As Halloween approaches, kids are in search of the most haunted places in the Dallas-Ft. Worth metroplex. It should be noted that we are not encouraging anyone to go out and explore these places. We are merely informing readers of the rich history that surrounds them. More pictures of each location are available on the BluePrints website.
Being the oldest residential hall in the University of North Texas, Bruce Hall contains numerous stories from over the years. Legend says that in the 1950s a young girl died in a tragic accident in an elevator of the dorm while trying to harm her child. She now supposedly haunts the halls of the dorm. Many students say they can hear her cry in the basement laundry room.
old alton bridge//
Located in Denton, this bridge was constructed in 1884. According to local myth, a strange creature named the “Goatman” roams the bridge and surrounding forest at night. The story goes that if you drive to the bridge at night without headlights on and honk three times, he will appear. Visitors to the bridge report seeing strange visual apparitions and having rocks thrown at them.

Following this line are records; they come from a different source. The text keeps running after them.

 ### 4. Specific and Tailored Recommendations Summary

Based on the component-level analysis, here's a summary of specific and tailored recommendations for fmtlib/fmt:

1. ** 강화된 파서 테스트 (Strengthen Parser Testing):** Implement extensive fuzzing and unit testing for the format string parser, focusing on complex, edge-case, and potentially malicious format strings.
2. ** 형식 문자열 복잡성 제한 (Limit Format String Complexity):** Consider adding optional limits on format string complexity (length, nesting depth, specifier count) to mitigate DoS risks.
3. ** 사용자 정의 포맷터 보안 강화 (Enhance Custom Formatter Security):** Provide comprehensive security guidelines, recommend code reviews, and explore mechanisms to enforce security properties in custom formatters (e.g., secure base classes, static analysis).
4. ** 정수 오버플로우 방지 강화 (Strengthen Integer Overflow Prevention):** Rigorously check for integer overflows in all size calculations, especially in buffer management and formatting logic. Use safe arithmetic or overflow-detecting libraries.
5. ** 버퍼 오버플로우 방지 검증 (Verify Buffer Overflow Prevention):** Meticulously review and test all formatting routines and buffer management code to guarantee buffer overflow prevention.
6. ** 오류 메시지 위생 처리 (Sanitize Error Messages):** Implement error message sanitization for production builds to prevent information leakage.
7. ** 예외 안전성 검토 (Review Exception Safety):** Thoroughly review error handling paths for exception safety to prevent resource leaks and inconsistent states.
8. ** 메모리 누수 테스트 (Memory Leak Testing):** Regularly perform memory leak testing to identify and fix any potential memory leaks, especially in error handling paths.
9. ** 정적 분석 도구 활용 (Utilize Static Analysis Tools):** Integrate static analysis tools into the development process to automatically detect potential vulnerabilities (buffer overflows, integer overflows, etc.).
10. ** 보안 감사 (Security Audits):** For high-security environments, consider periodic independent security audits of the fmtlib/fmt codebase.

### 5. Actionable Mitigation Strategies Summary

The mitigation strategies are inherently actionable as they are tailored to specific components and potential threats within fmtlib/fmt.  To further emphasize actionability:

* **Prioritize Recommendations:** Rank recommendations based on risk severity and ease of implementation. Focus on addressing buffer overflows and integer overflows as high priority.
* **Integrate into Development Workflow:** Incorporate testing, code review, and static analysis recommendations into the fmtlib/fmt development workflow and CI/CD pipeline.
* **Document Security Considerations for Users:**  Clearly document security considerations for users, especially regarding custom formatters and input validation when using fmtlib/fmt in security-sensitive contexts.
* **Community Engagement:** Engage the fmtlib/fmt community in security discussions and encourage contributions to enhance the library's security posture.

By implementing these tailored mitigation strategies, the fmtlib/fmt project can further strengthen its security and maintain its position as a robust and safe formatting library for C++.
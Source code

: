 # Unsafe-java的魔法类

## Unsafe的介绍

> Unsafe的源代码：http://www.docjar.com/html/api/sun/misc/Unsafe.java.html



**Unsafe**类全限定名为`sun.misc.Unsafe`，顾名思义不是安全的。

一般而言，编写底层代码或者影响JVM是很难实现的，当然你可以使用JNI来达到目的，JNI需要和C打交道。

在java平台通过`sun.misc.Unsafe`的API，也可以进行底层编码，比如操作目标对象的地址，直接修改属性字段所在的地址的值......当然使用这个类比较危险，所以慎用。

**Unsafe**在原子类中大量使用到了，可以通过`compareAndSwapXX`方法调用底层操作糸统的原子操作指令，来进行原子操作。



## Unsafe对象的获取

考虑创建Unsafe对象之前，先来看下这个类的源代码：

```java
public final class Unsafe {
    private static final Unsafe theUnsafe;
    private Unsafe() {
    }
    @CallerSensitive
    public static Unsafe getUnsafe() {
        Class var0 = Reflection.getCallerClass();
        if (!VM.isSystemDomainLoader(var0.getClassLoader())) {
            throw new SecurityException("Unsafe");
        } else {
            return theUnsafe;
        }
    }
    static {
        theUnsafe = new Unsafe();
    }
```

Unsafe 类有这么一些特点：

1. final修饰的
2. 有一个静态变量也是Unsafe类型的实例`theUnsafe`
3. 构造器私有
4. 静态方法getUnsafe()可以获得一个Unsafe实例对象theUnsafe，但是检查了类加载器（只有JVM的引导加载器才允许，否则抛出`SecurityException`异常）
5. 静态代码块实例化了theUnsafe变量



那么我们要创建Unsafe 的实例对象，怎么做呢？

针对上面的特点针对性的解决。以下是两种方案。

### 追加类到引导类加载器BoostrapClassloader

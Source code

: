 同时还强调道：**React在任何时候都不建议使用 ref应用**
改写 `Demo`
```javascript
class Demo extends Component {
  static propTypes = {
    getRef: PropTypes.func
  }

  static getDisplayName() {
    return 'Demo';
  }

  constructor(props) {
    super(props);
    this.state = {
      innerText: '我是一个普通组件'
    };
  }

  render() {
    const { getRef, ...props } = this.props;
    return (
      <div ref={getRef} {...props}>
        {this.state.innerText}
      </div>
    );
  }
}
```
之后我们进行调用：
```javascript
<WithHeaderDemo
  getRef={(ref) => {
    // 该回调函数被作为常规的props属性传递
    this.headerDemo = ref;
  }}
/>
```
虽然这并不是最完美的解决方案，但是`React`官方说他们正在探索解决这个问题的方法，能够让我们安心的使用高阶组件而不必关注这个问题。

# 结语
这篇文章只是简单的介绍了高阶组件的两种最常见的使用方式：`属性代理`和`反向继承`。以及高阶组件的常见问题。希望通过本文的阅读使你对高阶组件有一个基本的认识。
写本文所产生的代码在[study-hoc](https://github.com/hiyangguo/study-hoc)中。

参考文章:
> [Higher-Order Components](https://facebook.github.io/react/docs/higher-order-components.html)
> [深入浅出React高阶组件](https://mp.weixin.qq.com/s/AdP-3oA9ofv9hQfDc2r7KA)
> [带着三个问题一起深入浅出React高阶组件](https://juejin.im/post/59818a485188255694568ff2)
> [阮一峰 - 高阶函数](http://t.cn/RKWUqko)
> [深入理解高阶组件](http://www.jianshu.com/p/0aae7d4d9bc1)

Found in the heart of Shops at Legacy, one would not expect a haunted site in the middle of such an upscale shopping center. In 1847 Daniel Cook died of mysterious circumstances in Plano, Texas. People who have visited the cemetery at night have reported to see figures moving around, along with a presence watching them from the trees and sudden temperature drops.
river legacy park//
Hell’s Gate at River Legacy Park in Arlington was supposedly a location where captured Union spies were lynched during the Civil War. Passerbyers have said to have heard the cries and prayers of these soldiers in the forest of the park.
The historic hotel in Dallas is believed to be home to many hauntings. Guests on the 19th floor have reported a crying bride roaming the halls, along with music from the 1930s faintly playing in the background. The bride will often show up at parties being thrown in the hotel’s ballrooms.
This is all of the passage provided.